El problema surge cuando este recurso es utilizado para que los militares imputados por delitos de lesa humanidad durante la última dictadura cívico-militar puedan evitar la cárcel. Para Pablo Chargoñia, abogado del Observatorio Luz Ibarburu (OLI), “los jueces, que deben evaluar si el establecimiento carcelario es incompatible con su enfermedad, no lo hacen y otorgan prisiones domiciliarias a los represores”. Esto se convierte en un privilegio más que en un tratamiento humanitario, sobre todo cuando se tiene en cuenta que ninguno de estos individuos padecía una situación de penitenciaría que afectara su salud.

Chargoñia citó el caso de Ernesto Ramas, procesado por la desaparición de Adalberto Soba y Washington Barrios, que “está en Piriápolis y nunca estuvo en un establecimiento penitenciario, porque alegó enfermedad desde el momento en que fue procesado y pasó unos ocho años en el hospital militar”. En algunos de estos casos, la fiscalía determinó el uso de tobilleras electrónicas, como el de José “Nino” Gavazzo, que luego de estar en el Hospital Militar pasó a vivir un su apartamento de Pocitos y posteriormente en una casa de Parque Miramar.

Paradigmático es el caso de Gilberto Vázquez -condenado por 28 homicidios-, que alegó problemas de salud para solicitar la prisión domiciliaria, a lo que la fiscal actuante no se opuso, con la condición de que la decisión estuviera sujeta a un análisis por parte del Instituto Técnico Forense (ITF).

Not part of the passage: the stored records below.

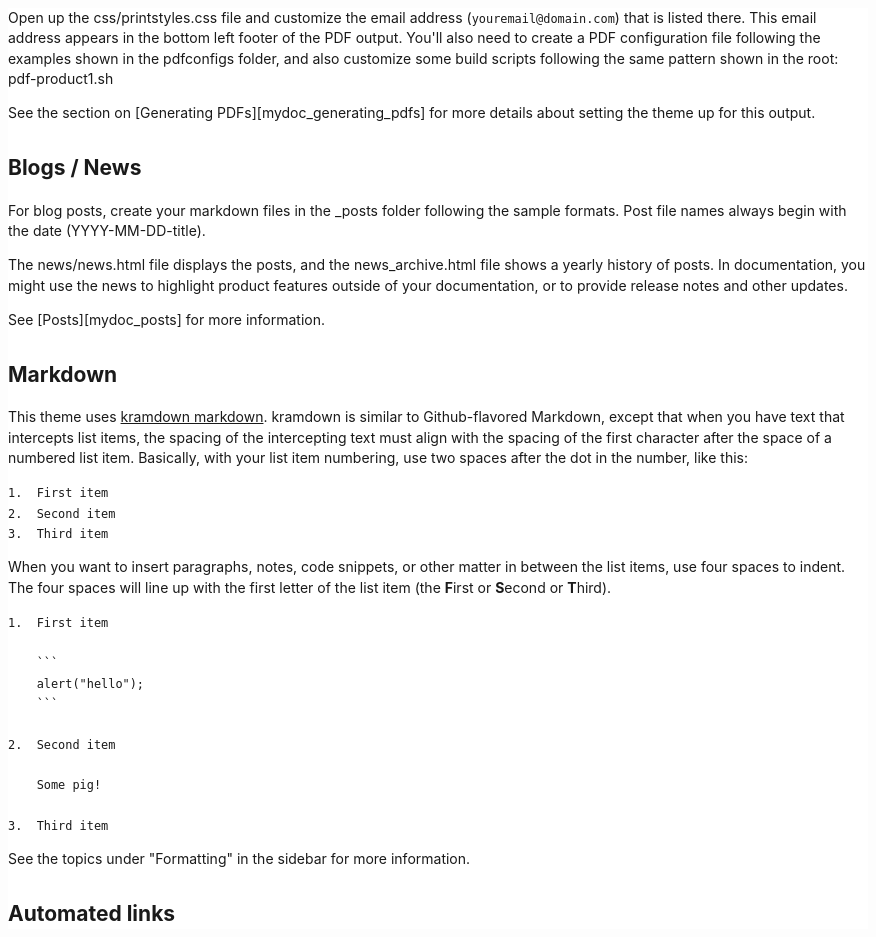 Open up the css/printstyles.css file and customize the email address (`youremail@domain.com`) that is listed there. This email address appears in the bottom left footer of the PDF output. You'll also need to create a PDF configuration file following the examples shown in the pdfconfigs folder, and also customize some build scripts following the same pattern shown in the root: pdf-product1.sh

See the section on [Generating PDFs][mydoc_generating_pdfs] for more details about setting the theme up for this output.

## Blogs / News

For blog posts, create your markdown files in the \_posts folder following the sample formats. Post file names always begin with the date (YYYY-MM-DD-title).

The news/news.html file displays the posts, and the news_archive.html file shows a yearly history of posts. In documentation, you might use the news to highlight product features outside of your documentation, or to provide release notes and other updates.

See [Posts][mydoc_posts] for more information.

## Markdown

This theme uses [kramdown markdown](http://kramdown.gettalong.org/). kramdown is similar to Github-flavored Markdown, except that when you have text that intercepts list items, the spacing of the intercepting text must align with the spacing of the first character after the space of a numbered list item. Basically, with your list item numbering, use two spaces after the dot in the number, like this:

```
1.  First item
2.  Second item
3.  Third item
```

When you want to insert paragraphs, notes, code snippets, or other matter in between the list items, use four spaces to indent. The four spaces will line up with the first letter of the list item (the <b>F</b>irst or <b>S</b>econd or <b>T</b>hird).

```
1.  First item

    ```
    alert("hello");
    ```

2.  Second item

    Some pig!

3.  Third item
```

See the topics under "Formatting" in the sidebar for more information.

## Automated links
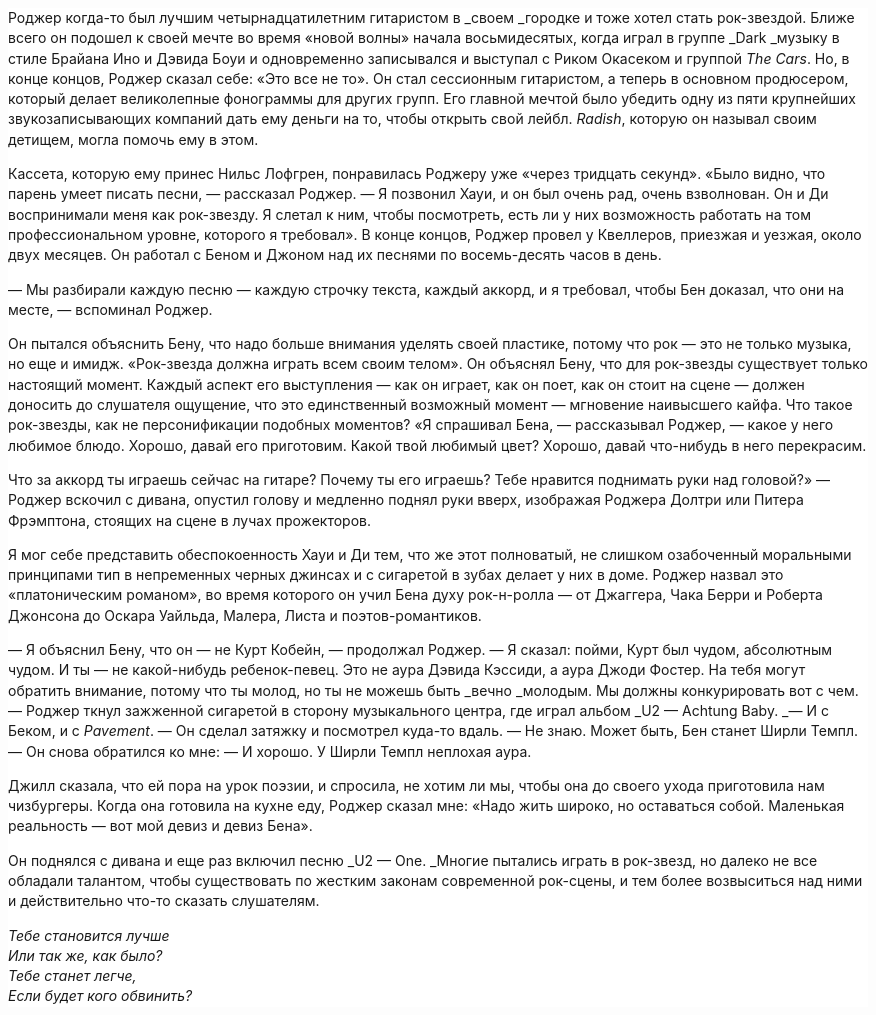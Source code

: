 Роджер когда-то был лучшим четырнадцатилетним гитаристом в _своем _городке и тоже хотел стать рок-звездой. Ближе всего он подошел к своей мечте во время «новой волны» начала восьмидесятых, когда играл в группе _Dark _музыку в стиле Брайана Ино и Дэвида Боуи и одновременно записывался и выступал с Риком Окасеком и группой _The Cars_. Но, в конце концов, Роджер сказал себе: «Это все не то». Он стал сессионным гитаристом, а теперь в основном продюсером, который делает великолепные фонограммы для других групп. Его главной мечтой было убедить одну из пяти крупнейших звукозаписывающих компаний дать ему деньги на то, чтобы открыть свой лейбл. _Radish_, которую он называл своим детищем, могла помочь ему в этом.

Кассета, которую ему принес Нильс Лофгрен, понравилась Роджеру уже «через тридцать секунд». «Было видно, что парень умеет писать песни, — рассказал Роджер. — Я позвонил Хауи, и он был очень рад, очень взволнован. Он и Ди воспринимали меня как рок-звезду. Я слетал к ним, чтобы посмотреть, есть ли у них возможность работать на том профессиональном уровне, которого я требовал». В конце концов, Роджер провел у Квеллеров, приезжая и уезжая, около двух месяцев. Он работал с Беном и Джоном над их песнями по восемь-десять часов в день.

— Мы разбирали каждую песню — каждую строчку текста, каждый аккорд, и я требовал, чтобы Бен доказал, что они на месте, — вспоминал Роджер.

Он пытался объяснить Бену, что надо больше внимания уделять своей пластике, потому что рок — это не только музыка, но еще и имидж. «Рок-звезда должна играть всем своим телом». Он объяснял Бену, что для рок-звезды существует только настоящий момент. Каждый аспект его выступления — как он играет, как он поет, как он стоит на сцене — должен доносить до слушателя ощущение, что это единственный возможный момент — мгновение наивысшего кайфа. Что такое рок-звезды, как не персонификации подобных моментов? «Я спрашивал Бена, — рассказывал Роджер, — какое у него любимое блюдо. Хорошо, давай его приготовим. Какой твой любимый цвет? Хорошо, давай что-нибудь в него перекрасим.

Что за аккорд ты играешь сейчас на гитаре? Почему ты его играешь? Тебе нравится поднимать руки над головой?» — Роджер вскочил с дивана, опустил голову и медленно поднял руки вверх, изображая Роджера Долтри или Питера Фрэмптона, стоящих на сцене в лучах прожекторов.

Я мог себе представить обеспокоенность Хауи и Ди тем, что же этот полноватый, не слишком озабоченный моральными принципами тип в непременных черных джинсах и с сигаретой в зубах делает у них в доме. Роджер назвал это «платоническим романом», во время которого он учил Бена духу рок-н-ролла — от Джаггера, Чака Берри и Роберта Джонсона до Оскара Уайльда, Малера, Листа и поэтов-романтиков.

— Я объяснил Бену, что он — не Курт Кобейн, — продолжал Роджер. — Я сказал: пойми, Курт был чудом, абсолютным чудом. И ты — не какой-нибудь ребенок-певец. Это не аура Дэвида Кэссиди, а аура Джоди Фостер. На тебя могут обратить внимание, потому что ты молод, но ты не можешь быть _вечно _молодым. Мы должны конкурировать вот с чем. — Роджер ткнул зажженной сигаретой в сторону музыкального центра, где играл альбом _U2 — Achtung Baby. _— И с Беком, и с _Pavement_. — Он сделал затяжку и посмотрел куда-то вдаль. — Не знаю. Может быть, Бен станет Ширли Темпл. — Он снова обратился ко мне: — И хорошо. У Ширли Темпл неплохая аура.

Джилл сказала, что ей пора на урок поэзии, и спросила, не хотим ли мы, чтобы она до своего ухода приготовила нам чизбургеры. Когда она готовила на кухне еду, Роджер сказал мне: «Надо жить широко, но оставаться собой. Маленькая реальность — вот мой девиз и девиз Бена».

Он поднялся с дивана и еще раз включил песню _U2 — One. _Многие пытались играть в рок-звезд, но далеко не все обладали талантом, чтобы существовать по жестким законам современной рок-сцены, и тем более возвыситься над ними и действительно что-то сказать слушателям.

_Тебе становится лучше   
Или так же, как было?   
Тебе станет легче,  
Если будет кого обвинить?_
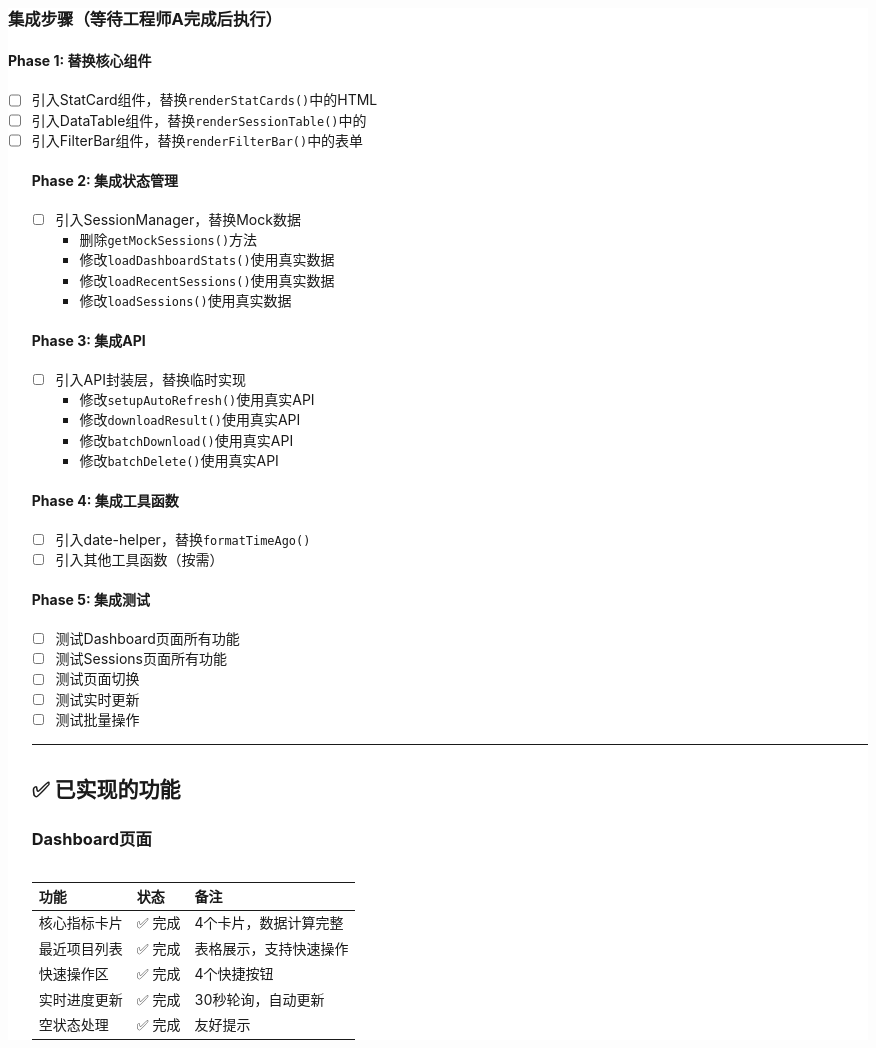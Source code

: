 ### 集成步骤（等待工程师A完成后执行）

#### Phase 1: 替换核心组件

- [ ] 引入StatCard组件，替换`renderStatCards()`中的HTML
- [ ] 引入DataTable组件，替换`renderSessionTable()`中的<table>
- [ ] 引入FilterBar组件，替换`renderFilterBar()`中的表单

#### Phase 2: 集成状态管理

- [ ] 引入SessionManager，替换Mock数据
  - 删除`getMockSessions()`方法
  - 修改`loadDashboardStats()`使用真实数据
  - 修改`loadRecentSessions()`使用真实数据
  - 修改`loadSessions()`使用真实数据

#### Phase 3: 集成API

- [ ] 引入API封装层，替换临时实现
  - 修改`setupAutoRefresh()`使用真实API
  - 修改`downloadResult()`使用真实API
  - 修改`batchDownload()`使用真实API
  - 修改`batchDelete()`使用真实API

#### Phase 4: 集成工具函数

- [ ] 引入date-helper，替换`formatTimeAgo()`
- [ ] 引入其他工具函数（按需）

#### Phase 5: 集成测试

- [ ] 测试Dashboard页面所有功能
- [ ] 测试Sessions页面所有功能
- [ ] 测试页面切换
- [ ] 测试实时更新
- [ ] 测试批量操作

---

## ✅ 已实现的功能

### Dashboard页面

| 功能 | 状态 | 备注 |
|------|------|------|
| 核心指标卡片 | ✅ 完成 | 4个卡片，数据计算完整 |
| 最近项目列表 | ✅ 完成 | 表格展示，支持快速操作 |
| 快速操作区 | ✅ 完成 | 4个快捷按钮 |
| 实时进度更新 | ✅ 完成 | 30秒轮询，自动更新 |
| 空状态处理 | ✅ 完成 | 友好提示 |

Sin embargo, el 2 de diciembre de 2016, el juez concedió el beneficio a Vázquez sin tener en cuenta la condición que había puesto la fiscal, por lo que fue recluido con prisión domiciliaria y se le instaló una tobillera electrónica.

“Luego de esto, Gilberto Vázquez pidió el traslado a Rivera porque se le vencía el alquiler del apartamento en Montevideo y el juez se lo concedió”, contó Chargoñia. La defensa de Vázquez presentó una fotocopia simple de un contrato de arrendamiento con vencimiento a un mes para solicitar el cambio de domicilio.

El cambio de residencia se tradujo en una mayor libertad para Vázquez, que ya no estaba controlado por el sistema de tobilleras. Cuando los vecinos de Rivera lo vieron violar su prisión domiciliaria, Chargoñia -en representación de uno de sus clientes- se presentó ante el juez para solicitar que se le revocara ese beneficio pero “el juez dispuso una custodia policial de 24 horas, cuando sería mucho más práctico revocar la prisión domiciliaria y utilizar recursos policiales para otra cosa”.

Actualmente, de los condenados por delitos de lesa humanidad, hay seis que cuentan con prisión domiciliaria: José Uruguay Araújo, Juan Carlos Blanco, José “Nino” Gavazzo, Nelson Bardesio, Ernesto Ramas y Gilberto Vázquez.

Los números no explican tal impunidad, ni que se utilicen recursos como tobilleras o efectivos policiales para controlar que ninguno de estos individuos, perpetradores de las violaciones más viles a los derechos humanos, violen su privilegio.